Für den Bremer Airport gibt es aus Berlin eine Finanzspritze in Millionenhöhe.

Frank Thomas Koch

Der Bremer Airport soll eine Millionen-Finanzspritze vom Bund als Ausgleich für die Pandemie-Kosten erhalten. Das geht aus einem Kompromisspapier hervor, auf das sich Fachministerien und Regierungsfraktionen am Donnerstag in Berlin geeinigt haben. Demnach sollen vom Bund insgesamt 200 Millionen Euro an nicht rückzahlbaren Zuschüssen neben Bremen an die Flughäfen Dresden, Düsseldorf, Erfurt, Frankfurt, Hamburg, Hannover, Leipzig, Münster/Osnabrück, Nürnberg, Saarbrücken und Stuttgart.

Voraussetzungen für die Unterstützung des Bundes ist demnach, dass die jeweilige Länder einen Zuschuss in gleicher Höhe leisten, für das Jahr 2020 keine Dividenden ausgeschüttet und an Geschäftsführer und Vorstände der Betreibergesellschaften keine Boni gezahlt werden.
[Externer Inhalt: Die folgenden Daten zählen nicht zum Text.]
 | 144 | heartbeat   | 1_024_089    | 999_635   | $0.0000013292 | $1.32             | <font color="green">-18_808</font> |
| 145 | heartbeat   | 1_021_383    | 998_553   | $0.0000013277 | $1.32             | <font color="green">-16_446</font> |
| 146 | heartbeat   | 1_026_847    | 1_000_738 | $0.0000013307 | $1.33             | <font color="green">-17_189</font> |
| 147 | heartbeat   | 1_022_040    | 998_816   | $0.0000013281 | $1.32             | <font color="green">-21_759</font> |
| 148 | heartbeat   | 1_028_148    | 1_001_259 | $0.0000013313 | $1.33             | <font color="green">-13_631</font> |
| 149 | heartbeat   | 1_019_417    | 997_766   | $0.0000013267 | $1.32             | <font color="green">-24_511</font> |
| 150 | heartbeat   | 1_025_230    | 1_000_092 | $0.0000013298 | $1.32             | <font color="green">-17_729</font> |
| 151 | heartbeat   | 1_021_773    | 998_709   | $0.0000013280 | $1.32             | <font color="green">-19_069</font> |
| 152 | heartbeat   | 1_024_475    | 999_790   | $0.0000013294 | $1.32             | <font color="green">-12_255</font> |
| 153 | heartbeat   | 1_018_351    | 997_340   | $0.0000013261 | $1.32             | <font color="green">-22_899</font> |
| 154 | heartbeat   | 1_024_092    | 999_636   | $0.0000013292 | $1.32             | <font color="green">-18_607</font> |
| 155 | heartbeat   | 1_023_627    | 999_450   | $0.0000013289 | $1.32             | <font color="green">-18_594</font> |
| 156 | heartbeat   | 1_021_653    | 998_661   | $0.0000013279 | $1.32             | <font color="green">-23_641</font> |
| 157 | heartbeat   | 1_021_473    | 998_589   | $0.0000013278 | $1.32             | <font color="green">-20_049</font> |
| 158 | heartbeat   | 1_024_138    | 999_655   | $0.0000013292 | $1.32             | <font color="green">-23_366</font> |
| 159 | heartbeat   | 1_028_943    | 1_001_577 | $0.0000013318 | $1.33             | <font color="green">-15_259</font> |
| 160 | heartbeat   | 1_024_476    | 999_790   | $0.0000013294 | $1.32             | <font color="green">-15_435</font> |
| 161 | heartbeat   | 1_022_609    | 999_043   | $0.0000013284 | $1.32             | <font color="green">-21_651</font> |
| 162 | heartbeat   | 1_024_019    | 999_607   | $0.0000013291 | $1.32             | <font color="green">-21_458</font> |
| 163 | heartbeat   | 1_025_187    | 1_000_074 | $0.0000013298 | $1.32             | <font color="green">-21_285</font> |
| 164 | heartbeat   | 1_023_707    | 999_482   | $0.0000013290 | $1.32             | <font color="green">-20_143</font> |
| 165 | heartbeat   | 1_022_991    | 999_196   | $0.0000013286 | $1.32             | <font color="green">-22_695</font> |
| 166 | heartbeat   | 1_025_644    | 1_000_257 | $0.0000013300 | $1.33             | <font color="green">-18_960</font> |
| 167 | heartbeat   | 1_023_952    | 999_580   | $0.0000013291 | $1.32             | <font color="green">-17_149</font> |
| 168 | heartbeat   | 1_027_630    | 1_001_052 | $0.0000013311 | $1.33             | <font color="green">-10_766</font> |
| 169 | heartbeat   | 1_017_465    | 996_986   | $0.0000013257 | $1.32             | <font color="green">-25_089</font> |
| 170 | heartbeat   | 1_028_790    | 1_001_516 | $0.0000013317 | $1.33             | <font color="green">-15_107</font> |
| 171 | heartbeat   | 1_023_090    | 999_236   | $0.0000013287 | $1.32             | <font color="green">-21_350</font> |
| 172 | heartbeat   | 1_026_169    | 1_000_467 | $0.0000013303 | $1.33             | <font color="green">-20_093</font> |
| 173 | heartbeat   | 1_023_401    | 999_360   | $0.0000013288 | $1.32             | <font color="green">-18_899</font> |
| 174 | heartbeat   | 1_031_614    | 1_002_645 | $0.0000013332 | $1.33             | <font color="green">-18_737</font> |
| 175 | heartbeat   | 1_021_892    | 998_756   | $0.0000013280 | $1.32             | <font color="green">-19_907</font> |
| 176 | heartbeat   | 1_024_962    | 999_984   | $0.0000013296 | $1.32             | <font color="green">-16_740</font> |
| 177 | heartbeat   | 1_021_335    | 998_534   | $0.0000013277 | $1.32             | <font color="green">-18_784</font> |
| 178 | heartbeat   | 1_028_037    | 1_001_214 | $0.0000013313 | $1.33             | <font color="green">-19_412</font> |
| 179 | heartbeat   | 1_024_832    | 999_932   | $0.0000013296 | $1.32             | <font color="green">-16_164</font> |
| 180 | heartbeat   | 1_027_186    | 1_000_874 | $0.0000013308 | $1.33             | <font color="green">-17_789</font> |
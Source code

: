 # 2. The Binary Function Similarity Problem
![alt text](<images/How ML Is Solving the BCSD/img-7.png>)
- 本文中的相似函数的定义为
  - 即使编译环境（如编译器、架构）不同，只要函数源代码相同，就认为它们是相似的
Die Länder hatten zuvor ihre generelle Bereitschaft für ein 50-50-Modell erklärt, das Bundesverkehrsminister Andreas Scheuer (CSU) vorgeschlagen hatte. Bei dem Gesamtpaket geht es um weit mehr als eine Milliarde Euro, hieß es.
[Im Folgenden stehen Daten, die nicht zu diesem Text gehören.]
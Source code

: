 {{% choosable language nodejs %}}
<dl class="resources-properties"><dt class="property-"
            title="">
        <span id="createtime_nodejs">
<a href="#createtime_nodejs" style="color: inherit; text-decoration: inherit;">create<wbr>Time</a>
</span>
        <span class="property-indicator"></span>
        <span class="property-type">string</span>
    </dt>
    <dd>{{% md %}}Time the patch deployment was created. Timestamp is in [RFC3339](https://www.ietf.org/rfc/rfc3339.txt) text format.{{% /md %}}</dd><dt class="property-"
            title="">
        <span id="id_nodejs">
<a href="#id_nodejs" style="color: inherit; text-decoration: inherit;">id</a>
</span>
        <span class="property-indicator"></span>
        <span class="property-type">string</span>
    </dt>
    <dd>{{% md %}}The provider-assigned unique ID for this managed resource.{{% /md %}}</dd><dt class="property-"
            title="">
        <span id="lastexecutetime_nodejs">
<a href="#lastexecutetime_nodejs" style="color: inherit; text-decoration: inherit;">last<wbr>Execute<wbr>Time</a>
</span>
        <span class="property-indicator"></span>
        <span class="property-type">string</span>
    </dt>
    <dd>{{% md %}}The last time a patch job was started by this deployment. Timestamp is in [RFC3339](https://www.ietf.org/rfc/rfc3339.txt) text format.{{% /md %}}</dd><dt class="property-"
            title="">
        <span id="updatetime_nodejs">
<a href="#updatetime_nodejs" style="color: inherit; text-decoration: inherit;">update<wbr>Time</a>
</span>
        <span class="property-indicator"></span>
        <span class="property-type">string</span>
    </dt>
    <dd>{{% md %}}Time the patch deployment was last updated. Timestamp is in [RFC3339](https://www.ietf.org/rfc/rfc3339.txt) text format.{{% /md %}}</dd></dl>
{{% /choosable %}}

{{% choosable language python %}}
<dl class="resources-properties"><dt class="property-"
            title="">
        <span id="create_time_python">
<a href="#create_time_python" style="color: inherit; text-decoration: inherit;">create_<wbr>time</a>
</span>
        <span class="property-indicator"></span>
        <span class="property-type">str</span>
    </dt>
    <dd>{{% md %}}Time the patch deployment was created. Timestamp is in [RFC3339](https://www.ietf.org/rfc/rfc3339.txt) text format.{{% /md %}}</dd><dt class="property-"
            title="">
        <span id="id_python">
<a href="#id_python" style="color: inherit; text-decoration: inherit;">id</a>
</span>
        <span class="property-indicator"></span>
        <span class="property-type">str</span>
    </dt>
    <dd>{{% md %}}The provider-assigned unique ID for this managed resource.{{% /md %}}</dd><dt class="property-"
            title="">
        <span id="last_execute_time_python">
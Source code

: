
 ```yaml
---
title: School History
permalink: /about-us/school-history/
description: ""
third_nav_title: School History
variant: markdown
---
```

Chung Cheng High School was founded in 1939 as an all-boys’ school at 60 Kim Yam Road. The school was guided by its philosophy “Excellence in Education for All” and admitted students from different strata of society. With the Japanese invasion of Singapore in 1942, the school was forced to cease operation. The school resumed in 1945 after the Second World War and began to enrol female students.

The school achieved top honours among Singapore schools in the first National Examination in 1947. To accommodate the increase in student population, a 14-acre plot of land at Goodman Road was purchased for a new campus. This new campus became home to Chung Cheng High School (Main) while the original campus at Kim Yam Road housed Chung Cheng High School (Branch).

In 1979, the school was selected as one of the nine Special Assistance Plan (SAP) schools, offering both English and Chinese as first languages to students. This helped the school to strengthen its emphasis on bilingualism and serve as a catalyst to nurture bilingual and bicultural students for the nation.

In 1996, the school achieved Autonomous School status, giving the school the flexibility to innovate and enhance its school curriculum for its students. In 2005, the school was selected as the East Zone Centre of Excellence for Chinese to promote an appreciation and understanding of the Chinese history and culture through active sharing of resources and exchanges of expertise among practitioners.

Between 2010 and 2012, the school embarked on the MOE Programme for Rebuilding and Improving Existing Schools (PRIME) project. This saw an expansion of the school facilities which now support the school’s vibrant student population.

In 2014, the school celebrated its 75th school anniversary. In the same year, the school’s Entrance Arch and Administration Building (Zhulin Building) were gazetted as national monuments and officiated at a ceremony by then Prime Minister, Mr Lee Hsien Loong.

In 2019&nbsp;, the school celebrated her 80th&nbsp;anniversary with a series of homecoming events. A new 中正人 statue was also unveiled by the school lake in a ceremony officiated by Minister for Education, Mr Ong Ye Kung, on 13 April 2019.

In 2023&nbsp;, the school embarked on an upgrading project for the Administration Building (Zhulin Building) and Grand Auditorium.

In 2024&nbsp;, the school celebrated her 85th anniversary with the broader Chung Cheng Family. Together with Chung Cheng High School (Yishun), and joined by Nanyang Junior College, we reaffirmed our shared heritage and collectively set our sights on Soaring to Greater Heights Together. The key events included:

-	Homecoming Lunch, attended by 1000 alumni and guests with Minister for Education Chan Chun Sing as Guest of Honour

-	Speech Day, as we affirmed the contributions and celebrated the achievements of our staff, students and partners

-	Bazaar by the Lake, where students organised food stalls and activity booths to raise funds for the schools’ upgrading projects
Flughafen Bremen: Ist er für den Bund systemrelevant?

Laut einem Bericht des „Handelsblatts“ gab es vor den Gesprächen seitens des Bundesfinanzministeriums auch die Überlegung, dass der Bund im Gegenzug für das Geld eine Beteiligung an den „systemrelevanten“ Flughäfen erhält. Dabei wurden die Flughäfen Düsseldorf, Hamburg, Hannover, Leipzig und Stuttgart genannt – von Bremen ist nicht die Rede gewesen bezüglich einer Beteiligung. Im Umkehrschluss kann man auf eine fehlende Systemrelevanz für den Bremer Flughafen aus Berliner Sicht schließen.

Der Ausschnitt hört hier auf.